Les Dropkick Murphys sont aux années 2000 ce que les Pogues étaient aux 80’s. Problème, il faisait bien trop chaud pour mettre un Irlandais dehors, ce jeudi, sur la plaine de Kiewit.
« -Hey, waitaaa ! Can ya ge’ us a pint’a Murphys ? »
« -Here ya go, mait’ »
« -‘t’s a bi’ hot, innit ? Fookin’ hell, mait’ ! How can we play a propa gig’ wi’ dis fookin’ sun !? Can’t even fookin’ see me own balls… How could I see tha craaaawd ? Fookin’ huge craaaawd, i’ must be ! Fookin’ hell ! All is lost, mait’ ! »
Le bassiste rondouillard a raison. Ken Casey, fondateur et co-leader de la meute irlando-keuponne a beau tenter de rameuter du peuple pour chanter avec lui « Ahooooo ! Ahooooo ! », passé les premiers rangs, ça devient compliqué. La chaleur, l’horaire, la grande scène surtout ! On n’est pas sûr que c’était leur faire une fleur que de les envoyer sur la Main Stage à l’heure du souper, les Dropkick Murphys.
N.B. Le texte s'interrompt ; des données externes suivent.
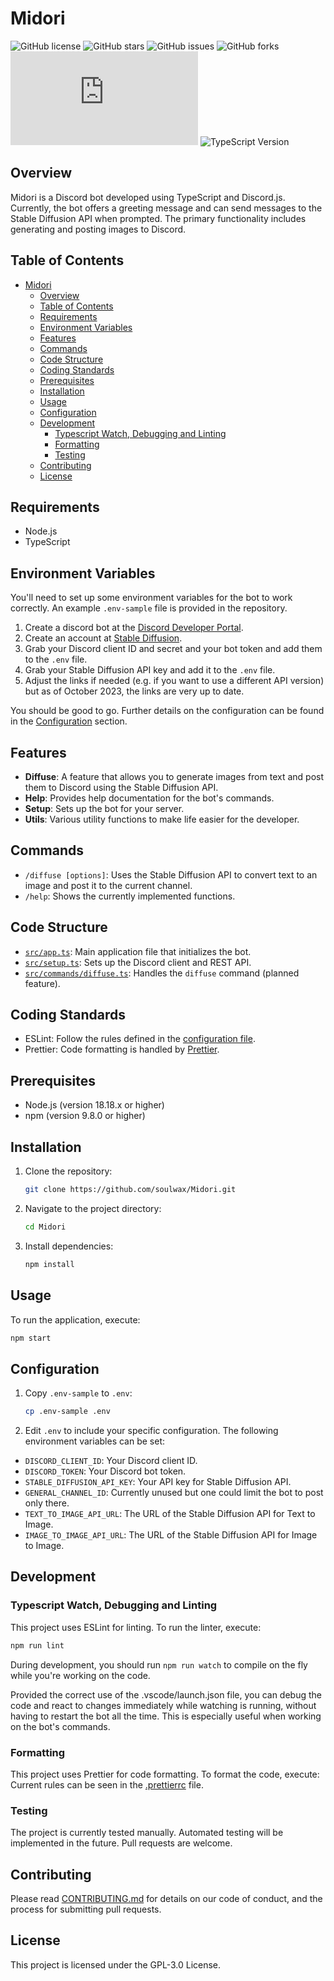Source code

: # Midori

![GitHub license](https://img.shields.io/github/license/soulwax/Midori)
![GitHub stars](https://img.shields.io/github/stars/soulwax/Midori)
![GitHub issues](https://img.shields.io/github/issues/soulwax/Midori)
![GitHub forks](https://img.shields.io/github/forks/soulwax/Midori)
![Node.js Version](https://img.shields.io/node/v/discord.js)
![TypeScript Version](https://img.shields.io/npm/types/typescript)

## Overview

Midori is a Discord bot developed using TypeScript and Discord.js. Currently, the bot offers a greeting message and can send messages to the Stable Diffusion API when prompted. The primary functionality includes generating and posting images to Discord.

## Table of Contents

- [Midori](#midori)
  - [Overview](#overview)
  - [Table of Contents](#table-of-contents)
  - [Requirements](#requirements)
  - [Environment Variables](#environment-variables)
  - [Features](#features)
  - [Commands](#commands)
  - [Code Structure](#code-structure)
  - [Coding Standards](#coding-standards)
  - [Prerequisites](#prerequisites)
  - [Installation](#installation)
  - [Usage](#usage)
  - [Configuration](#configuration)
  - [Development](#development)
    - [Typescript Watch, Debugging and Linting](#typescript-watch-debugging-and-linting)
    - [Formatting](#formatting)
    - [Testing](#testing)
  - [Contributing](#contributing)
  - [License](#license)

## Requirements

- Node.js
- TypeScript

## Environment Variables

You'll need to set up some environment variables for the bot to work correctly. An example `.env-sample` file is provided in the repository.

1. Create a discord bot at the [Discord Developer Portal](https://discord.com/developers/applications).
2. Create an account at [Stable Diffusion](https://platform.stability.ai/).
3. Grab your Discord client ID and secret and your bot token and add them to the `.env` file.
4. Grab your Stable Diffusion API key and add it to the `.env` file.
5. Adjust the links if needed (e.g. if you want to use a different API version) but as of October 2023, the links are very up to date.

You should be good to go. Further details on the configuration can be found in the [Configuration](#configuration) section.

## Features

- **Diffuse**: A feature that allows you to generate images from text and post them to Discord using the Stable Diffusion API.
- **Help**: Provides help documentation for the bot's commands.
- **Setup**: Sets up the bot for your server.
- **Utils**: Various utility functions to make life easier for the developer.

## Commands

- `/diffuse [options]`: Uses the Stable Diffusion API to convert text to an image and post it to the current channel.
- `/help`: Shows the currently implemented functions.

## Code Structure

- [`src/app.ts`](https://github.com/soulwax/Midori/blob/main/src/app.ts): Main application file that initializes the bot.
- [`src/setup.ts`](https://github.com/soulwax/Midori/blob/main/src/setup.ts): Sets up the Discord client and REST API.
- [`src/commands/diffuse.ts`](https://github.com/soulwax/Midori/blob/main/src/commands/diffuse.ts): Handles the `diffuse` command (planned feature).

## Coding Standards

- ESLint: Follow the rules defined in the [configuration file](https://github.com/soulwax/Midori/blob/main/.eslintrc.js).
- Prettier: Code formatting is handled by [Prettier](https://github.com/soulwax/Midori/blob/main/.prettierrc).

## Prerequisites

- Node.js (version 18.18.x or higher)
- npm (version 9.8.0 or higher)

## Installation

1. Clone the repository:

   ```bash
   git clone https://github.com/soulwax/Midori.git
   ```

2. Navigate to the project directory:

   ```bash
   cd Midori
   ```

3. Install dependencies:

   ```bash
   npm install
   ```

## Usage

To run the application, execute:

```bash
npm start
```

## Configuration

1. Copy `.env-sample` to `.env`:

   ```bash
   cp .env-sample .env
   ```

2. Edit `.env` to include your specific configuration. The following environment variables can be set:

- `DISCORD_CLIENT_ID`: Your Discord client ID.
- `DISCORD_TOKEN`: Your Discord bot token.
- `STABLE_DIFFUSION_API_KEY`: Your API key for Stable Diffusion API.
- `GENERAL_CHANNEL_ID`: Currently unused but one could limit the bot to post only there.
- `TEXT_TO_IMAGE_API_URL`: The URL of the Stable Diffusion API for Text to Image.
- `IMAGE_TO_IMAGE_API_URL`: The URL of the Stable Diffusion API for Image to Image.

## Development

### Typescript Watch, Debugging and Linting

This project uses ESLint for linting. To run the linter, execute:

```bash
npm run lint
```

During development, you should run `npm run watch` to compile on the fly while you're working on the code.

Provided the correct use of the .vscode/launch.json file, you can debug the code and react to changes immediately while watching is running, without having to restart the bot all the time. This is especially useful when working on the bot's commands.

### Formatting

This project uses Prettier for code formatting. To format the code, execute:
Current rules can be seen in the [.prettierrc](.prettierrc) file.

### Testing

The project is currently tested manually. Automated testing will be implemented in the future. Pull requests are welcome.

## Contributing

Please read [CONTRIBUTING.md](CONTRIBUTING.md) for details on our code of conduct, and the process for submitting pull requests.

## License

This project is licensed under the GPL-3.0 License.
Trop grand, trop vaste, trop tôt…
Et puis, c’est vrai. Quelle idée ? C’est que les Dropkick Murphys qui jouissent déjà d’un succès improbable aux Etats-Unis (leurs disques sont régulièrement dans le top 10 du Billboard… Les Dropkick sont des Irlandais de Boston – NDR), trouvent leurs fans parmi les plus dévoués… en Flandre. Ça devient un cliché : le meilleur marché pour un groupe de rock, n’importe quel groupe de rock? La Flandre ! Denis Leary (cet autre Irlando-Américain de la côte est) en a même fait une série : « Sex&Drugs&Rock&Roll ». Le pitch ? Un groupe de rock se reforme. Pour son concert du retour, il va là où il est certain de remplir une grande salle. Ce sera donc Forest National ! Voilà. Belgique, terre d’accueil de la gratte électrique et des keupons tatoués…
Mais revenons aux Dropkick… On les aime, oui. Ne fut-ce que pour leur énergie, leur jusqu’au-boutisme, leur passion de la chose binaire. Eux ne sont pas là pour la gloire, les filles, la drogue facile ou les entrées VIP. Non, ils sont là parce qu’il n’y a rien au monde qui surpasse leur envie d’être là. Parce que c’est leur vie. Le punk, l’Irlande, le rock celtique, les vans pourris, la mauvaise bière et les soirées dans les pubs à chanter les vieux traditionnels du lointain pays ! Alors ils y vont, envoient la sauce, et se retrouvent suivis par des hordes de fanatiques, comme eux, direction le haut des charts US. Voilà. Si le rock existe toujours en 2015, c’est grâce à des gars comme les Dropkick !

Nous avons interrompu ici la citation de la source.